* Task input *
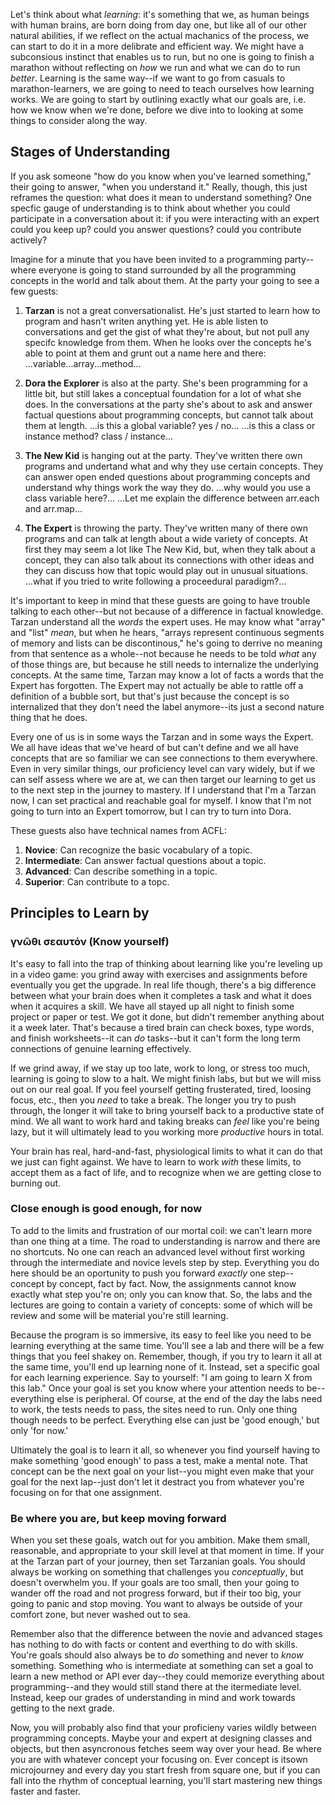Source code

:Let's think about what *learning*: it's something that we, as human beings with human brains, are born doing from day one, but like all of our other natural abilities, if we reflect on the actual machanics of the process, we can start to do it in a more delibrate and efficient way. We might have a subconsious instinct that enables us to run, but no one is going to finish a marathon without reflecting on *how* we run and what we can do to run *better*. Learning is the same way--if we want to go from casuals to marathon-learners, we are going to need to teach ourselves how learning works. We are going to start by outlining exactly what our goals are, i.e. how we know when we're done, before we dive into to looking at some things to consider along the way.

## Stages of Understanding

If you ask someone "how do you know when you've learned something," their going to answer, "when you understand it." Really, though, this just reframes the question: what does it mean to understand something? One specfic gauge of understanding is to think about whether you could participate in a conversation about it: if you were interacting with an expert could you keep up? could you answer questions? could you contribute actively?

Imagine for a minute that you have been invited to a programming party--where everyone is going to stand surrounded by all the programming concepts in the world and talk about them. At the party your going to see a few guests:

1. **Tarzan** is not a great conversationalist. He's just started to learn how to program and hasn't writen anything yet. He is able listen to conversations and get the gist of what they're about, but not pull any specifc knowledge from them. When he looks over the concepts he's able to point at them and grunt out a name here and there: ...variable...array...method...

2. **Dora the Explorer** is also at the party. She's been programming for a little bit, but still lakes a conceptual foundation for a lot of what she does. In the conversations at the party she's about to ask and answer factual questions about programming concepts, but cannot talk about them at length. ...is this a global variable? yes / no... ...is this a class or instance method? class / instance...

3. **The New Kid** is hanging out at the party. They've written there own programs and undertand what and why they use certain concepts. They can answer open ended questions about programming concepts and understand why things work the way they do. ...why would you use a class variable here?... ...Let me explain the difference between arr.each and arr.map...

4. **The Expert** is throwing the party. They've written many of there own programs and can talk at length about a wide variety of concepts. At first they may seem a lot like The New Kid, but, when they talk about a concept, they can also talk about its connections with other ideas and they can discuss how that topic would play out in unusual situations. ...what if you tried to write following a proceedural paradigm?...

It's important to keep in mind that these guests are going to have trouble talking to each other--but not because of a difference in factual knowledge. Tarzan understand all the *words* the expert uses. He may know what "array" and "list" *mean*, but when he hears, "arrays represent continuous segments of memory and lists can be discontinous," he's going to derrive no meaning from that sentence as a whole--not because he needs to be told *what* any of those things are, but because he still needs to internalize the underlying concepts. At the same time, Tarzan may know a lot of facts a words that the Expert has forgotten. The Expert may not actually be able to rattle off a definition of a bubble sort, but that's just because the concept is so internalized that they don't need the label anymore--its just a second nature thing that he does.

Every one of us is in some ways the Tarzan and in some ways the Expert. We all have ideas that we've heard of but can't define and we all have concepts that are so familiar we can see connections to them everywhere. Even in very similar things, our proficiency level can vary widely, but if we can self assess where we are at, we can then target our learning to get us to the next step in the journey to mastery. If I understand that I'm a Tarzan now, I can set practical and reachable goal for myself. I know that I'm not going to turn into an Expert tomorrow, but I can try to turn into Dora.

These guests also have technical names from ACFL:
1. **Novice**: Can recognize the basic vocabulary of a topic.
2. **Intermediate**: Can answer factual questions about a topic.
3. **Advanced**: Can describe something in a topic.
4. **Superior**: Can contribute to a topc.

## Principles to Learn by
### γνῶθι σεαυτόν (Know yourself)

It's easy to fall into the trap of thinking about learning like you're leveling up in a video game: you grind away with exercises and assignments before eventually you get the upgrade. In real life though, there's a big difference between what your brain does when it completes a task and what it does when it acquires a skill. We have all stayed up all night to finish some project or paper or test. We got it done, but didn't remember anything about it a week later. That's because a tired brain can check boxes, type words, and finish worksheets--it can *do* tasks--but it can't form the long term connections of genuine learning effectively.

If we grind away, if we stay up too late, work to long, or stress too much, learning is going to slow to a halt. We might finish labs, but but we will miss out on our real goal. If you feel yourself getting frusterated, tired, loosing focus, etc., then you *need* to take a break. The longer you try to push through, the longer it will take to bring yourself back to a productive state of mind. We all want to work hard and taking breaks can *feel* like you're being lazy, but it will ultimately lead to you working more *productive* hours in total.

Your brain has real, hard-and-fast, physiological limits to what it can do that we just can fight against. We have to learn to work *with* these limits, to accept them as a fact of life, and to recognize when we are getting close to burning out.

### Close enough is good enough, for now

To add to the limits and frustration of our mortal coil: we can't learn more than one thing at a time. The road to understanding is narrow and there are no shortcuts. No one can reach an advanced level without first working through the intermediate and novice levels step by step. Everything you do here should be an oportunity to push you forward *exactly* one step--concept by concept, fact by fact. Now, the assignments cannot know exactly what step you're on; only you can know that. So, the labs and the lectures are going to contain a variety of concepts: some of which will be review and some will be material you're still learning.

Because the program is so immersive, its easy to feel like you need to be learning everything at the same time. You'll see a lab and there will be a few things that you feel shakey on. Remember, though, if you try to learn it all at the same time, you'll end up learning none of it. Instead, set a specific goal for each learning experience. Say to yourself: "I am going to learn X from this lab." Once your goal is set you know where your attention needs to be--everything else is peripheral. Of course, at the end of the day the labs need to work, the tests needs to pass, the sites need to run. Only one thing though needs to be perfect. Everything else can just be 'good enough,' but only 'for now.'

Ultimately the goal is to learn it all, so whenever you find yourself having to make something 'good enough' to pass a test, make a mental note. That concept can be the next goal on your list--you might even make that your goal for the next lap--just don't let it destract you from whatever you're focusing on for that one assignment.

### Be where you are, but keep moving forward

When you set these goals, watch out for you ambition. Make them small, reasonable, and appropriate to your skill level at that moment in time. If your at the Tarzan part of your journey, then set Tarzanian goals. You should always be working on something that challenges you *conceptually*, but doesn't overwhelm you. If your goals are too small, then your going to wander off the road and not progress forward, but if their too big, your going to panic and stop moving. You want to always be outside of your comfort zone, but never washed out to sea.

Remember also that the difference between the novie and advanced stages has nothing to do with facts or content and everthing to do with skills. You're goals should also always be to *do* something and never to *know* something. Something who is intermediate at something can set a goal to learn a new method or API ever day--they could memorize everything about programming--and they would still stand there at the itermediate level. Instead, keep our grades of understanding in mind and work towards getting to the next grade.

Now, you will probably also find that your proficieny varies wildly between programming concepts. Maybe your and expert at designing classes and objects, but then asyncronous fetches seem way over your head. Be where you are with whatever concept your focusing on. Ever concept is itsown microjourney and every day you start fresh from square one, but if you can fall into the rhythm of conceptual learning, you'll start mastering new things faster and faster.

* Exercise goal *
Output the listing above in full, exactly. No images.

* Answer for the task *
Source code

:Let's think about what *learning*: it's something that we, as human beings with human brains, are born doing from day one, but like all of our other natural abilities, if we reflect on the actual machanics of the process, we can start to do it in a more delibrate and efficient way. We might have a subconsious instinct that enables us to run, but no one is going to finish a marathon without reflecting on *how* we run and what we can do to run *better*. Learning is the same way--if we want to go from casuals to marathon-learners, we are going to need to teach ourselves how learning works. We are going to start by outlining exactly what our goals are, i.e. how we know when we're done, before we dive into to looking at some things to consider along the way.

## Stages of Understanding

If you ask someone "how do you know when you've learned something," their going to answer, "when you understand it." Really, though, this just reframes the question: what does it mean to understand something? One specfic gauge of understanding is to think about whether you could participate in a conversation about it: if you were interacting with an expert could you keep up? could you answer questions? could you contribute actively?

Imagine for a minute that you have been invited to a programming party--where everyone is going to stand surrounded by all the programming concepts in the world and talk about them. At the party your going to see a few guests:

1. **Tarzan** is not a great conversationalist. He's just started to learn how to program and hasn't writen anything yet. He is able listen to conversations and get the gist of what they're about, but not pull any specifc knowledge from them. When he looks over the concepts he's able to point at them and grunt out a name here and there: ...variable...array...method...

2. **Dora the Explorer** is also at the party. She's been programming for a little bit, but still lakes a conceptual foundation for a lot of what she does. In the conversations at the party she's about to ask and answer factual questions about programming concepts, but cannot talk about them at length. ...is this a global variable? yes / no... ...is this a class or instance method? class / instance...

3. **The New Kid** is hanging out at the party. They've written there own programs and undertand what and why they use certain concepts. They can answer open ended questions about programming concepts and understand why things work the way they do. ...why would you use a class variable here?... ...Let me explain the difference between arr.each and arr.map...

4. **The Expert** is throwing the party. They've written many of there own programs and can talk at length about a wide variety of concepts. At first they may seem a lot like The New Kid, but, when they talk about a concept, they can also talk about its connections with other ideas and they can discuss how that topic would play out in unusual situations. ...what if you tried to write following a proceedural paradigm?...

It's important to keep in mind that these guests are going to have trouble talking to each other--but not because of a difference in factual knowledge. Tarzan understand all the *words* the expert uses. He may know what "array" and "list" *mean*, but when he hears, "arrays represent continuous segments of memory and lists can be discontinous," he's going to derrive no meaning from that sentence as a whole--not because he needs to be told *what* any of those things are, but because he still needs to internalize the underlying concepts. At the same time, Tarzan may know a lot of facts a words that the Expert has forgotten. The Expert may not actually be able to rattle off a definition of a bubble sort, but that's just because the concept is so internalized that they don't need the label anymore--its just a second nature thing that he does.

Every one of us is in some ways the Tarzan and in some ways the Expert. We all have ideas that we've heard of but can't define and we all have concepts that are so familiar we can see connections to them everywhere. Even in very similar things, our proficiency level can vary widely, but if we can self assess where we are at, we can then target our learning to get us to the next step in the journey to mastery. If I understand that I'm a Tarzan now, I can set practical and reachable goal for myself. I know that I'm not going to turn into an Expert tomorrow, but I can try to turn into Dora.

These guests also have technical names from ACFL:
1. **Novice**: Can recognize the basic vocabulary of a topic.
2. **Intermediate**: Can answer factual questions about a topic.
3. **Advanced**: Can describe something in a topic.
4. **Superior**: Can contribute to a topc.

## Principles to Learn by
### γνῶθι σεαυτόν (Know yourself)

It's easy to fall into the trap of thinking about learning like you're leveling up in a video game: you grind away with exercises and assignments before eventually you get the upgrade. In real life though, there's a big difference between what your brain does when it completes a task and what it does when it acquires a skill. We have all stayed up all night to finish some project or paper or test. We got it done, but didn't remember anything about it a week later. That's because a tired brain can check boxes, type words, and finish worksheets--it can *do* tasks--but it can't form the long term connections of genuine learning effectively.

If we grind away, if we stay up too late, work to long, or stress too much, learning is going to slow to a halt. We might finish labs, but but we will miss out on our real goal. If you feel yourself getting frusterated, tired, loosing focus, etc., then you *need* to take a break. The longer you try to push through, the longer it will take to bring yourself back to a productive state of mind. We all want to work hard and taking breaks can *feel* like you're being lazy, but it will ultimately lead to you working more *productive* hours in total.

Your brain has real, hard-and-fast, physiological limits to what it can do that we just can fight against. We have to learn to work *with* these limits, to accept them as a fact of life, and to recognize when we are getting close to burning out.

### Close enough is good enough, for now

To add to the limits and frustration of our mortal coil: we can't learn more than one thing at a time. The road to understanding is narrow and there are no shortcuts. No one can reach an advanced level without first working through the intermediate and novice levels step by step. Everything you do here should be an oportunity to push you forward *exactly* one step--concept by concept, fact by fact. Now, the assignments cannot know exactly what step you're on; only you can know that. So, the labs and the lectures are going to contain a variety of concepts: some of which will be review and some will be material you're still learning.

Because the program is so immersive, its easy to feel like you need to be learning everything at the same time. You'll see a lab and there will be a few things that you feel shakey on. Remember, though, if you try to learn it all at the same time, you'll end up learning none of it. Instead, set a specific goal for each learning experience. Say to yourself: "I am going to learn X from this lab." Once your goal is set you know where your attention needs to be--everything else is peripheral. Of course, at the end of the day the labs need to work, the tests needs to pass, the sites need to run. Only one thing though needs to be perfect. Everything else can just be 'good enough,' but only 'for now.'

Ultimately the goal is to learn it all, so whenever you find yourself having to make something 'good enough' to pass a test, make a mental note. That concept can be the next goal on your list--you might even make that your goal for the next lap--just don't let it destract you from whatever you're focusing on for that one assignment.

### Be where you are, but keep moving forward

When you set these goals, watch out for you ambition. Make them small, reasonable, and appropriate to your skill level at that moment in time. If your at the Tarzan part of your journey, then set Tarzanian goals. You should always be working on something that challenges you *conceptually*, but doesn't overwhelm you. If your goals are too small, then your going to wander off the road and not progress forward, but if their too big, your going to panic and stop moving. You want to always be outside of your comfort zone, but never washed out to sea.

Remember also that the difference between the novie and advanced stages has nothing to do with facts or content and everthing to do with skills. You're goals should also always be to *do* something and never to *know* something. Something who is intermediate at something can set a goal to learn a new method or API ever day--they could memorize everything about programming--and they would still stand there at the itermediate level. Instead, keep our grades of understanding in mind and work towards getting to the next grade.

Now, you will probably also find that your proficieny varies wildly between programming concepts. Maybe your and expert at designing classes and objects, but then asyncronous fetches seem way over your head. Be where you are with whatever concept your focusing on. Ever concept is itsown microjourney and every day you start fresh from square one, but if you can fall into the rhythm of conceptual learning, you'll start mastering new things faster and faster.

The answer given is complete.